Wednesday, November 03, 2004

Post-Election

First off, thanks for the comments. Here is a link sent by JR that seems to concur with my earlier election post.

Note he mentioned that Edwards "gets" the Red voters better than most democrats...maybe he should have been our candidate. Hmmmm. Kerry was picked by high priced consultants as the man to defeat Bush. Those people are the problem with the party.

At school today, a sad tone ran throughout the classroom, teachers and students alike extremely disappointed with the election results. I had a debate with friend who argued the backwardsness of people in the red states. He characterized them as racist bigots, pro-life religious fanatics. Many dems feel the same way. I agreed with him that Bush's domestic policy is pretty scary. I hate to see some uber conservatives added to the court. But I spoke up and said I think Bush's foreign policy, although far from perfect, is on the right track. He vehemently disagreed.

He started talking violence, jokingly (I think), how we need a civil war, how someone ought to assassinate Bush. Since last night I've heard two semi-threats on Bush's life (nothing worthy of reporting to the FBI), but joking threats nonetheless. It confirms my suspicion that the left is becoming horribly intolerant and undemocratic.

I asked him, do you think Arabs are backwards? He stuttered and said "certainly not all of them." Here we have a position that some liberals actually take quite seriously, that the red states in our country are more "backwards" than Muslim Arab states - these are of course states that kidnap and torture citizens who disagree with the govnerment or commit crimes (Syria/Saudi Arabia), or goverments who stand by as families stone women caught holding hands with non-husbands (Pakistan/Afghanistan), countries where women cannot vote or drive (Saudi Arabia), countries without a free press (nearly all), countries where athletes were tortured for not winning international games (Iraq) - we are not in a position to judge these countries or these people, or they somehow don't affect us...

There's all this talk about liberals moving out of the country, they can't stand to be represented by Bush. What even happened to being a democrat (small d)? Anyone who cannot accept the election of someone other than their own candidate ought to seriously check their political values. If you want a vanguard of moral philosophers to run the country...Earl Warren and John Rawls making our laws...maybe we'd be better off, but I somehow doubt it.
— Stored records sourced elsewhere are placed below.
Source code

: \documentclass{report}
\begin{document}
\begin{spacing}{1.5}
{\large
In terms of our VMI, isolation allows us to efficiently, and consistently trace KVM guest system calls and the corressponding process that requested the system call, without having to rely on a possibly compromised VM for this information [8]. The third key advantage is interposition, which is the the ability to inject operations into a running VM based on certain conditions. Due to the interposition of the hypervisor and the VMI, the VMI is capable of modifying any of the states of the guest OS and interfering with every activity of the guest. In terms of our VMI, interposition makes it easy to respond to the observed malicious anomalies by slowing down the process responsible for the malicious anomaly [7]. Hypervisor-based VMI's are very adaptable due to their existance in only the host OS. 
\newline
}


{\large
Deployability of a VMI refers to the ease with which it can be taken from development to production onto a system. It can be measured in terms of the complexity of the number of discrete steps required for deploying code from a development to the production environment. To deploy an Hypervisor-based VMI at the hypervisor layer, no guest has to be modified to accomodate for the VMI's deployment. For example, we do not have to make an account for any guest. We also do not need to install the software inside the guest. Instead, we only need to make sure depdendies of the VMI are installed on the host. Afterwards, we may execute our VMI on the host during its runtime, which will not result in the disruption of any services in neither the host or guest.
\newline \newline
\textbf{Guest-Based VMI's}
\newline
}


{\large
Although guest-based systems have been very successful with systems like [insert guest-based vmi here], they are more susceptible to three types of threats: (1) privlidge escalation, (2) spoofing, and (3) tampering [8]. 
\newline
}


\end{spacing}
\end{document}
Whatever. I watched a couple of docs on TV the other day. One was the War Room, a great doc about the Clinton '92 campaign. I doubt if our country will ever, in my lifetime, be as well off as we were between 92-2000. I watched part of this other doc about soldiers by David O Russell, with horrible production value. One thing that stuck out were two Iraqi's talking about living under Saddam. One of them had been tortured. He said to all the people who are against the Iraqi war, that he challenged them to live just one month under Saddam in Iraq and he guaranteed, they would feel differently. I tend to believe him. I've heard similar accounts from people on the radio, etc, about living in Baathist places, Iraq and Syria...the emotion that they exude when talking about the horror of the Baathist state, disappearances, violence, torture...we cannot fathom it. So whatever one feels about Iraq or the war or whatever, we all have to recognize that doing nothing about these states where these atrocities occurr is NOT a morally neutral position.